- **EXERCISE DESCRIPTION**: Search the material below for the string "failed" and list each line that holds it.

*** PROVIDED DATA

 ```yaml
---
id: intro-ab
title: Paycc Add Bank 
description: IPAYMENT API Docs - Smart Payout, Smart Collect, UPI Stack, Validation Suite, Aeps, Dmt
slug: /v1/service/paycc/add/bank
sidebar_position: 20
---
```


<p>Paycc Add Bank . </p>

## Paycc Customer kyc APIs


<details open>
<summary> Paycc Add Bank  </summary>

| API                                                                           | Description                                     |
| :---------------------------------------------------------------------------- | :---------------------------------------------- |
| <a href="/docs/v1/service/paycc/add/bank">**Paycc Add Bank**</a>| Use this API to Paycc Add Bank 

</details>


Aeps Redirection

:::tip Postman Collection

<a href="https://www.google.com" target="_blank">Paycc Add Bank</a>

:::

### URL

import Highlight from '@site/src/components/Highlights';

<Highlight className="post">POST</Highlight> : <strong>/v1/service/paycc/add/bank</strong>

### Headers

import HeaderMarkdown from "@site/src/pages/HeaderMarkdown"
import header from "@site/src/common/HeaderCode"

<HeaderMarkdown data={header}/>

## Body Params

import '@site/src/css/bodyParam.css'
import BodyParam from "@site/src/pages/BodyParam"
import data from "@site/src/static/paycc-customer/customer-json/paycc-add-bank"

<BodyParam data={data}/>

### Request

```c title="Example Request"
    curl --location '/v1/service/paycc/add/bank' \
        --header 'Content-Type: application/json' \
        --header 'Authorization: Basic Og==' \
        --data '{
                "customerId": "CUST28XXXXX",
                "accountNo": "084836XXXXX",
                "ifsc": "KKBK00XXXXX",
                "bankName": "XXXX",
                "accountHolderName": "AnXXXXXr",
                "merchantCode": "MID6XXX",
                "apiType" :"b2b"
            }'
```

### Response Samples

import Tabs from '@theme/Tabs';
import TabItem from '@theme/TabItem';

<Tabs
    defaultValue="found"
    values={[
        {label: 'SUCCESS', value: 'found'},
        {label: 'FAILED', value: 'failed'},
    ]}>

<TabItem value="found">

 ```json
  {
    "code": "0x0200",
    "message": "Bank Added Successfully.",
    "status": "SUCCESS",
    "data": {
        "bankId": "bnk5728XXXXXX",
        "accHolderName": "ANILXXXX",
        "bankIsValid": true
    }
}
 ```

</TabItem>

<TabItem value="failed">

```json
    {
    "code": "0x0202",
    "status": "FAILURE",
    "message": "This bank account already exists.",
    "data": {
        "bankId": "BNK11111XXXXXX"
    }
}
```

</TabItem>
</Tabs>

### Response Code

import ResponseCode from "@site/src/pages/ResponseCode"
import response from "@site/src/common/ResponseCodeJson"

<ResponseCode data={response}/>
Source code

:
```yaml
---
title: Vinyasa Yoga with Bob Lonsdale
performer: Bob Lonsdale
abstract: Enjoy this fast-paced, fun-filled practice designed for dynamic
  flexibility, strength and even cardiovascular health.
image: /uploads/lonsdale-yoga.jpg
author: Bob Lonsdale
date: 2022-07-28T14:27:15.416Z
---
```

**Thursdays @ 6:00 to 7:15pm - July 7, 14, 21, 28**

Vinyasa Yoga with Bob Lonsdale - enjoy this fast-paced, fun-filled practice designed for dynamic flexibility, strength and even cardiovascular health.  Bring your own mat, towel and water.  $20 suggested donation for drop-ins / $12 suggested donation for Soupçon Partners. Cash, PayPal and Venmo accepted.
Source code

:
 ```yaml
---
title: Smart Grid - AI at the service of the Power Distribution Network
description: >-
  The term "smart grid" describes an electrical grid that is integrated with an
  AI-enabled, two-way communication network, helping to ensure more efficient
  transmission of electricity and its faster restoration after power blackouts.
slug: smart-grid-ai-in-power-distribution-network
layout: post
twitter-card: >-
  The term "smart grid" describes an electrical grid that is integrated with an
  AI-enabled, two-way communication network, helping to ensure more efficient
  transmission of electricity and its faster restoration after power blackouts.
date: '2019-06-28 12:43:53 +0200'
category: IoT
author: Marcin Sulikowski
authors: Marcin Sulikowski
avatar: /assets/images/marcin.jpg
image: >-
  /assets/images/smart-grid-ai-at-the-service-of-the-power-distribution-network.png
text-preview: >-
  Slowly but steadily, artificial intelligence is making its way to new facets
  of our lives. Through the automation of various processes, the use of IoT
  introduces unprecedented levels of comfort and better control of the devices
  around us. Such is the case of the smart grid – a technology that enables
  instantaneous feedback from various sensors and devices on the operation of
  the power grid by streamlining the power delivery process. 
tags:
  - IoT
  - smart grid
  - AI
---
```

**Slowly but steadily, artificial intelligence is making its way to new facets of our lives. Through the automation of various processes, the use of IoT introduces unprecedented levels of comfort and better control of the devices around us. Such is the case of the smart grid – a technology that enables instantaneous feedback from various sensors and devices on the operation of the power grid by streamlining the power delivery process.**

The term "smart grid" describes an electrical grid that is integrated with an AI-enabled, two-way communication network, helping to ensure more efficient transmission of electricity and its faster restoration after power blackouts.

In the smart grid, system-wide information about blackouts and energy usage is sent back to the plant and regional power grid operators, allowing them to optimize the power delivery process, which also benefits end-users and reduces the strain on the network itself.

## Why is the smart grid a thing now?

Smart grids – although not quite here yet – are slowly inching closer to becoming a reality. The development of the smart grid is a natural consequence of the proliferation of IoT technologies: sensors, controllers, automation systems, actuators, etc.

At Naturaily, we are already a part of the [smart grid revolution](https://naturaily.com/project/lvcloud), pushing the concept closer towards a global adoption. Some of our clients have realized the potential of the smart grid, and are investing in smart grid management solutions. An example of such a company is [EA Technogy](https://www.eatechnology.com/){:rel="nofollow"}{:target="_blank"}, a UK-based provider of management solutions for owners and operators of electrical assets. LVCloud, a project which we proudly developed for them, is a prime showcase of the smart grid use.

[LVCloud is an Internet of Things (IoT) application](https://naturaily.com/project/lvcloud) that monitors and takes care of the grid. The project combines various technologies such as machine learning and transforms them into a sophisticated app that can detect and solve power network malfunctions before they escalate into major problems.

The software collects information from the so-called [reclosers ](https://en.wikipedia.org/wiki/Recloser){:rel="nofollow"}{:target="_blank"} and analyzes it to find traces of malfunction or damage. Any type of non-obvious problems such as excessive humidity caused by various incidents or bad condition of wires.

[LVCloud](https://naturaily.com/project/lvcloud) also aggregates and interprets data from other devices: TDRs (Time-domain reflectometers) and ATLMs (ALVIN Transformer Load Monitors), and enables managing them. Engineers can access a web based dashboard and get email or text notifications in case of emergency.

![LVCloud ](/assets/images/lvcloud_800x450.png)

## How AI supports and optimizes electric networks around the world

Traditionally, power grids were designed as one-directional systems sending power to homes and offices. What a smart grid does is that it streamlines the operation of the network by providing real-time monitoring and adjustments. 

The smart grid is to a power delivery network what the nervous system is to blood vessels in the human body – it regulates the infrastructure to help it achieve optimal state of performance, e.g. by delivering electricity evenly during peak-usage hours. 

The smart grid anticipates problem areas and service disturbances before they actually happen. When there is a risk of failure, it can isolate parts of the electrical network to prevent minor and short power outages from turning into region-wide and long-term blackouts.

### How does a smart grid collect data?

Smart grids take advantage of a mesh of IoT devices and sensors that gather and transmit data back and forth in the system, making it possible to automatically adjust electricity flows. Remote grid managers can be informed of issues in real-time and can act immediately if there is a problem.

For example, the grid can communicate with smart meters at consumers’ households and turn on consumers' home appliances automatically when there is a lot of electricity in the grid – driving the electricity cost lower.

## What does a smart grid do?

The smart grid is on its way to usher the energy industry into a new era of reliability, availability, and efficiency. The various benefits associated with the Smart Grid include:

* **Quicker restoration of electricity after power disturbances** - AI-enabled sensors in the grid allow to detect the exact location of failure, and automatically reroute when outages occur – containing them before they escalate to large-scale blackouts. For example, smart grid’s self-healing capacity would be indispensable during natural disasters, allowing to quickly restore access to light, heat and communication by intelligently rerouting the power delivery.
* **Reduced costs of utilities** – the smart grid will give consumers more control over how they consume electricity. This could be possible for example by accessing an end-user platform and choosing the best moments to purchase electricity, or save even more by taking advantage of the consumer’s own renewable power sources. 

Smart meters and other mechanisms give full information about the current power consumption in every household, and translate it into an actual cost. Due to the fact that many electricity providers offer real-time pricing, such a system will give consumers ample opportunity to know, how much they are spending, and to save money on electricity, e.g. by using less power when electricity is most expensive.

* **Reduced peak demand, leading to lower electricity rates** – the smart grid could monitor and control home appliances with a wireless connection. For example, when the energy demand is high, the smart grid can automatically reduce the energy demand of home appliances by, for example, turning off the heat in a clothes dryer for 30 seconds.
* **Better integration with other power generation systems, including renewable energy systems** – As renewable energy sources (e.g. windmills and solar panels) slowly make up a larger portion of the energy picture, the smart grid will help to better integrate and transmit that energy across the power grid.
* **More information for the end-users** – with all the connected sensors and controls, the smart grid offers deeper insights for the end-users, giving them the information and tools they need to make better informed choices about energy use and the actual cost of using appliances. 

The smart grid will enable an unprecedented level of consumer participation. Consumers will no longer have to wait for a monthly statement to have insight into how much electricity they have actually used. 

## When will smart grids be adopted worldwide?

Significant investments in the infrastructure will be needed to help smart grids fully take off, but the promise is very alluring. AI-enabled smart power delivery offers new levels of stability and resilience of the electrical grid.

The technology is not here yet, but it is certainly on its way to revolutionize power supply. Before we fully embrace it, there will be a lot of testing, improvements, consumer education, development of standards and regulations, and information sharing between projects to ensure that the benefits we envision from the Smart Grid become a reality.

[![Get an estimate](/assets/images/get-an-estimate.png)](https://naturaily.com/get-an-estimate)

******

- **FINISHED EXERCISE**:
        {label: 'FAILED', value: 'failed'},
<TabItem value="failed">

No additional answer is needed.